6. Protéger l’indépendance des Accords Multilatéraux Environnementaux (AME)
L’OMC est le seul ensemble de règles internationales qui possède un pouvoir de sanction. Néanmoins, cela ne veut pas dire qu’il est supérieur à d’autres ensembles de règles internationales qui ont été conclus. Les problèmes environnementaux, par exemple, ne devraient pas être assujettis à l’OMC. La protection de l’environnement n’est pas une mesure déformant le commerce qui doit donc être sanctionnée par l’OMC, mais un moyen nécessaire pour garantir notre futur commun. Ainsi, nous nous opposons à tout mouvement/rédaction en faveur d’une obligation de conformité des AME à l’OMC, comme proposé par les Etats-Unis ou l’UE, mais rejeté par la majorité des participants au Sommet Mondial sur le Développement Durable à Johannesburg.
7. Soutenir une perspective de « multifunctionalité » pour l’agriculture mondiale
Consommateurs et producteurs du monde entier sont intéressés par le développement rural, la protection de l’environnement et la protection des animaux. Le droit des peuples à se nourrir ainsi que la sécurité de l’eau et des aliments sont fondamentaux pour notre futur commun. Les règles du commerce peuvent et devraient être cohérentes avec ces objectifs.
8. Aller vers les besoins des Pays en Voie de Développement-abolir les subventions à l’exportation
Subventions et autres mécanismes de soutien à l’exportation déforment la chaîne d’approvisionnement agricole. Ils profitent principalement aux gros exportateurs agro-industriels, mettent en danger la survie des petits paysans partout dans le monde, au Nord comme au Sud. Seule une pratique soutenable et un commerce équitable sont capables de garantir l’existence de l’agriculture et de la sécurité alimentaire pour le futur. Nous demandons la suppression des subventions à l’exportation dans tous les pays, et en particulier dans les pays industrialisés.
9. Améliorer les droits des travailleurs
Nous appelons les membres de l’OMC à respecter la Convention du BIT et ses normes concernant le travail, en particulier la liberté d’association des travailleurs. Les règles internationales des normes concernant le travail doivent rester de la compétence du BIT et ne peuvent pas être utilisées comme mécanisme protectionniste ou de barrière au commerce. Nous demandons à ce que l’OMC respecte les décisions du BIT et accorde le statut d’observateur au BIT en son sein.

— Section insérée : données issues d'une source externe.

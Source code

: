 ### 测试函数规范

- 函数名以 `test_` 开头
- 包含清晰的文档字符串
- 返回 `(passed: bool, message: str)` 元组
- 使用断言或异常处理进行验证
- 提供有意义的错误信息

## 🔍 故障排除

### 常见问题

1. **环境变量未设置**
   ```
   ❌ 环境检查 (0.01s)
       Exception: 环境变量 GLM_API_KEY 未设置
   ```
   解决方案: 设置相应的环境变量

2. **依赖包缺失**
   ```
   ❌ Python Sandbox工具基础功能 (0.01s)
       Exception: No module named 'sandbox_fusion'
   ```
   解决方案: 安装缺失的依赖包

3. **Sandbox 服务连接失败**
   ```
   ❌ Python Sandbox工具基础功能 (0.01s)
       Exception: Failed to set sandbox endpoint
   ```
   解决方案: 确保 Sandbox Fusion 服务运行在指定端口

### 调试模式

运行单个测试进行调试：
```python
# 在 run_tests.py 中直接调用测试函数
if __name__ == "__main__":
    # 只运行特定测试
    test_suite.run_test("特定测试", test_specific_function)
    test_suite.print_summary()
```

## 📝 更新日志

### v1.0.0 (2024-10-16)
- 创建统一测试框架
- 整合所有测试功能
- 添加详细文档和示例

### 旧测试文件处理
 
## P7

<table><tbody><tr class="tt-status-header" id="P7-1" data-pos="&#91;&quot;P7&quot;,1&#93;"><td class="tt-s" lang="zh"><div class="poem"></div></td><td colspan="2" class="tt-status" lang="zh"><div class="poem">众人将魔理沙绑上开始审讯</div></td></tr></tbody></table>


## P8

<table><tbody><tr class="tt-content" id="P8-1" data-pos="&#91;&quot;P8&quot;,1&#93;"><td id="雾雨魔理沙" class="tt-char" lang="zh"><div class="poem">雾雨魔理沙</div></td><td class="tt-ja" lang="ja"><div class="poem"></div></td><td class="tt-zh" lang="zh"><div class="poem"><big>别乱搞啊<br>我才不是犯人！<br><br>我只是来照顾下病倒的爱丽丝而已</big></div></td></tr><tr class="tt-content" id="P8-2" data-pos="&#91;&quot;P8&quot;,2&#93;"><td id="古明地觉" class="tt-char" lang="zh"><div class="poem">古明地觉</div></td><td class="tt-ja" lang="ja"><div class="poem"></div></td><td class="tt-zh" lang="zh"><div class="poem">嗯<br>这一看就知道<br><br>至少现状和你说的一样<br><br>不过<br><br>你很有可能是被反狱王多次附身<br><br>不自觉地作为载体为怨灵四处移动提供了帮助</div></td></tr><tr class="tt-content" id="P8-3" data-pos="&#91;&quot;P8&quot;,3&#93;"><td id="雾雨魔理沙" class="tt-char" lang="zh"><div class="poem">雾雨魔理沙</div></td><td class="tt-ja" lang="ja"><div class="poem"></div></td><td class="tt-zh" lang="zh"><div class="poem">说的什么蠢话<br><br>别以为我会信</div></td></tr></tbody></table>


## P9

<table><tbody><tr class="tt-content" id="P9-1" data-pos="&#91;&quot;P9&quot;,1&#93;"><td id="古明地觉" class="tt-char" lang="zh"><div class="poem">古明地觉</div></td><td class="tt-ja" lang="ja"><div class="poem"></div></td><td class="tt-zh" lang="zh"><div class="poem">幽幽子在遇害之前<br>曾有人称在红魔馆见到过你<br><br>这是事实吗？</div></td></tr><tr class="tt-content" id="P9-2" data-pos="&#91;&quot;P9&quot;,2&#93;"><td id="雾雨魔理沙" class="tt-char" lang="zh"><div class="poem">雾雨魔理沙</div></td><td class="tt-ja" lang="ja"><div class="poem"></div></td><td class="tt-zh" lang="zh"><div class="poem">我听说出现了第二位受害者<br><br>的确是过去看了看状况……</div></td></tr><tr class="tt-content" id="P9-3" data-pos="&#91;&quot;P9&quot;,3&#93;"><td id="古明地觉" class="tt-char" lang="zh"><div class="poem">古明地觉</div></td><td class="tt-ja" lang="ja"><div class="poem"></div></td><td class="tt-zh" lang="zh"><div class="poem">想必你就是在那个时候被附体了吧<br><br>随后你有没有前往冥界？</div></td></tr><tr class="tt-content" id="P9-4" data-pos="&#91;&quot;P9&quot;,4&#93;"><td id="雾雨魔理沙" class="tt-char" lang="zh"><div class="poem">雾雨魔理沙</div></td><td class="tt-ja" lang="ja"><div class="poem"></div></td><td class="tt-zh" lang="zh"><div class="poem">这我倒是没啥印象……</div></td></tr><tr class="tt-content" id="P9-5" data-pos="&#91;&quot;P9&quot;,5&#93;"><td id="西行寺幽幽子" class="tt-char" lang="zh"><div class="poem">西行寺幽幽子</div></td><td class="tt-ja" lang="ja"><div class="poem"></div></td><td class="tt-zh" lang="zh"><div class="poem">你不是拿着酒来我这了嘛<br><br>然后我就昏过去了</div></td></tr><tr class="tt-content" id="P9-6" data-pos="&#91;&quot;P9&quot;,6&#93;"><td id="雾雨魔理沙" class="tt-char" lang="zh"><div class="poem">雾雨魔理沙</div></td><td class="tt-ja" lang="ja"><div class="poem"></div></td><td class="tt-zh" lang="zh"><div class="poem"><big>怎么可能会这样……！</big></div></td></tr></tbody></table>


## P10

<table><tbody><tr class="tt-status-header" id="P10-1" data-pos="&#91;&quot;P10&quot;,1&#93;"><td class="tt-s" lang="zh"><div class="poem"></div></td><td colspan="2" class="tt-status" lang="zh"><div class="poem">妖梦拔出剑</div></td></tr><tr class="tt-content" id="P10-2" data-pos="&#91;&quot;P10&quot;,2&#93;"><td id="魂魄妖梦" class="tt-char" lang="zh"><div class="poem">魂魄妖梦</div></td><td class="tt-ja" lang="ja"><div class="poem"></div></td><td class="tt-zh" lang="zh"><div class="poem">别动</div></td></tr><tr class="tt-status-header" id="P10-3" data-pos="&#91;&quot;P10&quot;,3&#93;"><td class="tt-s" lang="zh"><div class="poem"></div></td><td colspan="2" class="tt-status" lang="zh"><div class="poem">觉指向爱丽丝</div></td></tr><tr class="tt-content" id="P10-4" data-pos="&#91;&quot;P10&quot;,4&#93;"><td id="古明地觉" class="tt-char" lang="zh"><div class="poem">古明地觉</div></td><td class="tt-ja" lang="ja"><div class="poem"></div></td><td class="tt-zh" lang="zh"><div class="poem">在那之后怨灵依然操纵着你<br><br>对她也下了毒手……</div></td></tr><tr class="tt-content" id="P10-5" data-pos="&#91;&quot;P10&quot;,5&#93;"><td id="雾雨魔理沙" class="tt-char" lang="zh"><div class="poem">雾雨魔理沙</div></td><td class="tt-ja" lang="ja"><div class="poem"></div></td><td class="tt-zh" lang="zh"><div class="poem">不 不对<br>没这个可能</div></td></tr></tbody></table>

10. Appliquer le principe de précaution et de soutenabilité de façon systématique
Le concept de taille unique pour tout le monde, ne peut pas s’appliquer à des partenaires qui ne sont pas égaux. Le commerce est un moyen, pas une fin en soit. Afin d’éviter les effets pervers -l’accès au marché se transforme souvent en déplacement de marché- des études d’impact concernant la soutenabilité des mesures commerciales dans ses trois aspects (social, économique et environnemental) doivent être menées avant d’entamer les négociations. Chaque pays doit être libre de faire sa propre évaluation des risques sur la santé et le bien-être de ses citoyens et de son environnement et de prendre les mesures de précautions en conséquence.